The evaluate function takes the following parameters:

  • testSuite: the Javascript equivalent of the promptfooconfig.yaml

    interface TestSuiteConfig {
    // Optional description of what your LLM is trying to do
    description?: string;

    // One or more LLM APIs to use, for example: openai:gpt-3.5-turbo, openai:gpt-4, localai:chat:vicuna
    providers: ProviderId | ProviderId[] | RawProviderConfig[] | ProviderFunction;

    // One or more prompt files to load
    prompts: string | string[];

    // Path to a test file, OR list of LLM prompt variations (aka "test case")
    tests: string | string[] | TestCase[];

    // Sets the default properties for each test case. Useful for setting an assertion, on all test cases, for example.
    defaultTest?: Omit<TestCase, 'description'>;

    // Paths to write output.

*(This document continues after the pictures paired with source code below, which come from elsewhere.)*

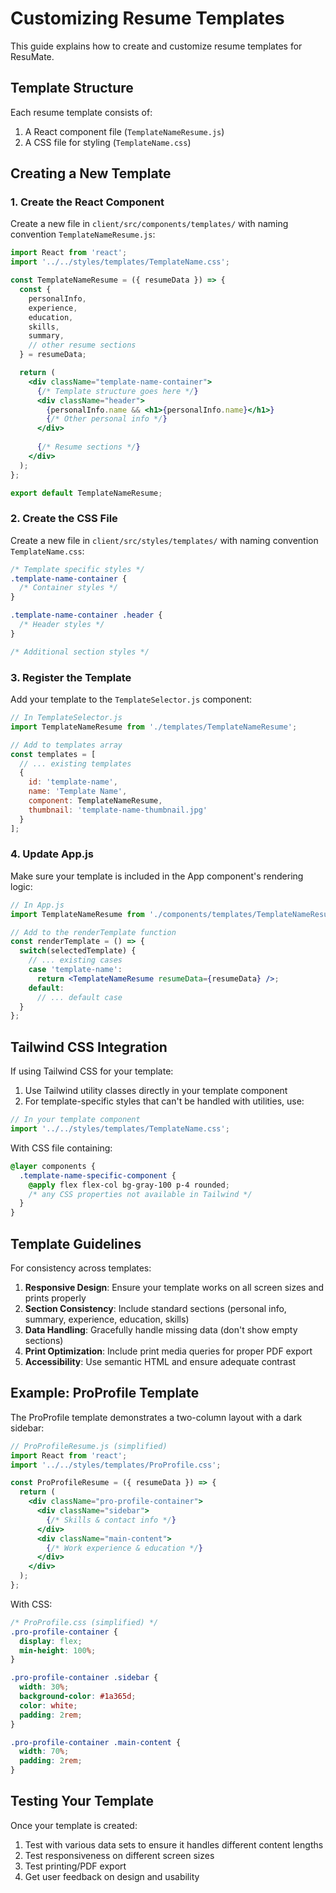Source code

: # Customizing Resume Templates

This guide explains how to create and customize resume templates for ResuMate.

## Template Structure

Each resume template consists of:

1. A React component file (`TemplateNameResume.js`)
2. A CSS file for styling (`TemplateName.css`)

## Creating a New Template

### 1. Create the React Component

Create a new file in `client/src/components/templates/` with naming convention `TemplateNameResume.js`:

```jsx
import React from 'react';
import '../../styles/templates/TemplateName.css';

const TemplateNameResume = ({ resumeData }) => {
  const {
    personalInfo,
    experience,
    education,
    skills,
    summary,
    // other resume sections
  } = resumeData;

  return (
    <div className="template-name-container">
      {/* Template structure goes here */}
      <div className="header">
        {personalInfo.name && <h1>{personalInfo.name}</h1>}
        {/* Other personal info */}
      </div>
      
      {/* Resume sections */}
    </div>
  );
};

export default TemplateNameResume;
```

### 2. Create the CSS File

Create a new file in `client/src/styles/templates/` with naming convention `TemplateName.css`:

```css
/* Template specific styles */
.template-name-container {
  /* Container styles */
}

.template-name-container .header {
  /* Header styles */
}

/* Additional section styles */
```

### 3. Register the Template

Add your template to the `TemplateSelector.js` component:

```jsx
// In TemplateSelector.js
import TemplateNameResume from './templates/TemplateNameResume';

// Add to templates array
const templates = [
  // ... existing templates
  {
    id: 'template-name',
    name: 'Template Name',
    component: TemplateNameResume,
    thumbnail: 'template-name-thumbnail.jpg'
  }
];
```

### 4. Update App.js

Make sure your template is included in the App component's rendering logic:

```jsx
// In App.js
import TemplateNameResume from './components/templates/TemplateNameResume';

// Add to the renderTemplate function
const renderTemplate = () => {
  switch(selectedTemplate) {
    // ... existing cases
    case 'template-name':
      return <TemplateNameResume resumeData={resumeData} />;
    default:
      // ... default case
  }
};
```

## Tailwind CSS Integration

If using Tailwind CSS for your template:

1. Use Tailwind utility classes directly in your template component
2. For template-specific styles that can't be handled with utilities, use:

```jsx
// In your template component
import '../../styles/templates/TemplateName.css';
```

With CSS file containing:

```css
@layer components {
  .template-name-specific-component {
    @apply flex flex-col bg-gray-100 p-4 rounded;
    /* any CSS properties not available in Tailwind */
  }
}
```

## Template Guidelines

For consistency across templates:

1. **Responsive Design**: Ensure your template works on all screen sizes and prints properly
2. **Section Consistency**: Include standard sections (personal info, summary, experience, education, skills)
3. **Data Handling**: Gracefully handle missing data (don't show empty sections)
4. **Print Optimization**: Include print media queries for proper PDF export
5. **Accessibility**: Use semantic HTML and ensure adequate contrast

## Example: ProProfile Template

The ProProfile template demonstrates a two-column layout with a dark sidebar:

```jsx
// ProProfileResume.js (simplified)
import React from 'react';
import '../../styles/templates/ProProfile.css';

const ProProfileResume = ({ resumeData }) => {
  return (
    <div className="pro-profile-container">
      <div className="sidebar">
        {/* Skills & contact info */}
      </div>
      <div className="main-content">
        {/* Work experience & education */}
      </div>
    </div>
  );
};
```

With CSS:

```css
/* ProProfile.css (simplified) */
.pro-profile-container {
  display: flex;
  min-height: 100%;
}

.pro-profile-container .sidebar {
  width: 30%;
  background-color: #1a365d;
  color: white;
  padding: 2rem;
}

.pro-profile-container .main-content {
  width: 70%;
  padding: 2rem;
}
```

## Testing Your Template

Once your template is created:

1. Test with various data sets to ensure it handles different content lengths
2. Test responsiveness on different screen sizes
3. Test printing/PDF export
4. Get user feedback on design and usability
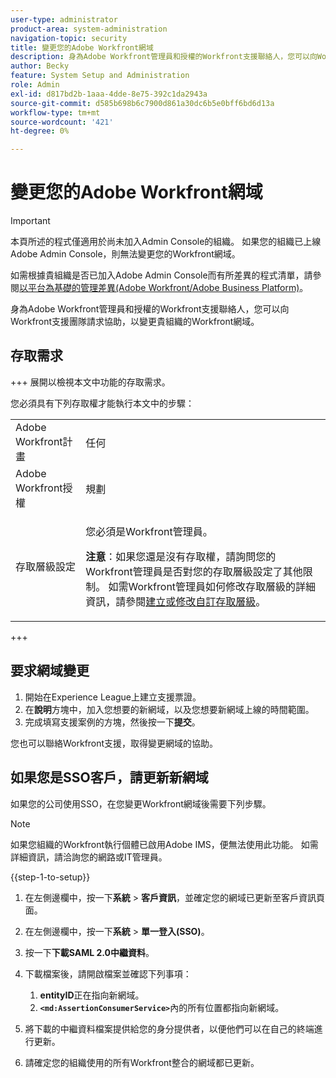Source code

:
 ```yaml
---
user-type: administrator
product-area: system-administration
navigation-topic: security
title: 變更您的Adobe Workfront網域
description: 身為Adobe Workfront管理員和授權的Workfront支援聯絡人，您可以向Workfront支援團隊請求協助，以變更貴組織的Workfront網域。
author: Becky
feature: System Setup and Administration
role: Admin
exl-id: d817bd2b-1aaa-4dde-8e75-392c1da2943a
source-git-commit: d585b698b6c7900d861a30dc6b5e0bff6bd6d13a
workflow-type: tm+mt
source-wordcount: '421'
ht-degree: 0%

---
```


# 變更您的Adobe Workfront網域

>[!IMPORTANT]
>
>本頁所述的程式僅適用於尚未加入Admin Console的組織。 如果您的組織已上線Adobe Admin Console，則無法變更您的Workfront網域。
>
>如需根據貴組織是否已加入Adobe Admin Console而有所差異的程式清單，請參閱[以平台為基礎的管理差異(Adobe Workfront/Adobe Business Platform)](../../../administration-and-setup/get-started-wf-administration/actions-in-admin-console.md)。

身為Adobe Workfront管理員和授權的Workfront支援聯絡人，您可以向Workfront支援團隊請求協助，以變更貴組織的Workfront網域。

## 存取需求

+++ 展開以檢視本文中功能的存取需求。

您必須具有下列存取權才能執行本文中的步驟：

<table style="table-layout:auto"> 
 <col> 
 <col> 
 <tbody> 
  <tr> 
   <td role="rowheader">Adobe Workfront計畫</td> 
   <td>任何</td> 
  </tr> 
  <tr> 
   <td role="rowheader">Adobe Workfront授權</td> 
   <td>規劃</td> 
  </tr> 
  <tr> 
   <td role="rowheader">存取層級設定</td> 
   <td> <p>您必須是Workfront管理員。</p> <p><b>注意</b>：如果您還是沒有存取權，請詢問您的Workfront管理員是否對您的存取層級設定了其他限制。 如需Workfront管理員如何修改存取層級的詳細資訊，請參閱<a href="../../../administration-and-setup/add-users/configure-and-grant-access/create-modify-access-levels.md" class="MCXref xref">建立或修改自訂存取層級</a>。</p> </td> 
  </tr> 
 </tbody> 
</table>

+++

## 要求網域變更

1. 開始在Experience League上建立支援票證。
1. 在&#x200B;**說明**&#x200B;方塊中，加入您想要的新網域，以及您想要新網域上線的時間範圍。
1. 完成填寫支援案例的方塊，然後按一下&#x200B;**提交**。

您也可以聯絡Workfront支援，取得變更網域的協助。

## 如果您是SSO客戶，請更新新網域

如果您的公司使用SSO，在您變更Workfront網域後需要下列步驟。

>[!NOTE]
>
>如果您組織的Workfront執行個體已啟用Adobe IMS，便無法使用此功能。 如需詳細資訊，請洽詢您的網路或IT管理員。

{{step-1-to-setup}}

1. 在左側邊欄中，按一下&#x200B;**系統** > **客戶資訊**，並確定您的網域已更新至客戶資訊頁面。

1. 在左側邊欄中，按一下&#x200B;**系統** > **單一登入(SSO)**。

1. 按一下&#x200B;**下載SAML 2.0中繼資料**。
1. 下載檔案後，請開啟檔案並確認下列事項：

   1. **entityID**&#x200B;正在指向新網域。
   1. **`<md:AssertionConsumerService>`**&#x200B;內的所有位置都指向新網域。

1. 將下載的中繼資料檔案提供給您的身分提供者，以便他們可以在自己的終端進行更新。
1. 請確定您的組織使用的所有Workfront整合的網域都已更新。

Writes to console/web viewer if not set.
    outputPath?: string | string[];

    // Determines whether or not sharing is enabled.
    sharing?: boolean;
    }

    interface TestCase {
    // Optional description of what you're testing
    description?: string;

    // Key-value pairs to substitute in the prompt
    vars?: Record<string, string | string[] | object>;

    // Optional filepath or glob pattern to load vars from
    loadVars?: string | string[];

    // Optional list of automatic checks to run on the LLM output
    assert?: Assertion[];

    // Additional configuration settings for the prompt
    options?: PromptConfig & OutputConfig & GradingConfig;
    }

    interface Assertion {
    type:
    | 'equals'
    | 'contains'
    | 'icontains'
    | 'contains-all'
    | 'contains-any'
    | 'starts-with'
    | 'regex'
    | 'is-json'
    | 'contains-json'
    | 'javascript'
    | 'similar'
    | 'llm-rubric'
    | 'webhook'
    | 'rouge-n'
    | 'rouge-s'
    | 'rouge-l';

    // The expected value, if applicable
    value?: string | string[] | AssertionFunction;

    // The threshold value, only applicable for similarity (cosine distance)
    threshold?: number;

    // The weight of this assertion compared to other assertions in the test case. Defaults to 1.
    weight?: number;

    // Some assertions (similarity, llm-rubric) require an LLM provider
    provider?: ApiProvider;
    }
  • options: misc options related to how the tests are run

    interface EvaluateOptions {
    maxConcurrency?: number;
    delay?: number;
    showProgressBar?: boolean;
    }

Provider functions

A ProviderFunction is a Javascript function that implements an LLM API call. It takes a prompt string and a context. It returns the LLM response or an error:

type ProviderFunction = (
prompt: string,
context: { vars: Record<string, string | object> },
) => Promise<ProviderResponse>;

interface ProviderResponse {
error?: string;
output?: string;
}

Assertion functions

An Assertion can take an AssertionFunction as its value. AssertionFunction has the following type:

type AssertionFunction = (
output: string,
testCase: AtomicTestCase,
assertion: Assertion,
) => Promise<GradingResult>;

interface GradingResult {
pass: boolean;
score: number;
reason: string;
}

AssertionFunction parameters:

  • output: the LLM output
  • testCase: the test case
  • assertion: the assertion object

Example

promptfoo exports an evaluate function that you can use to run prompt evaluations.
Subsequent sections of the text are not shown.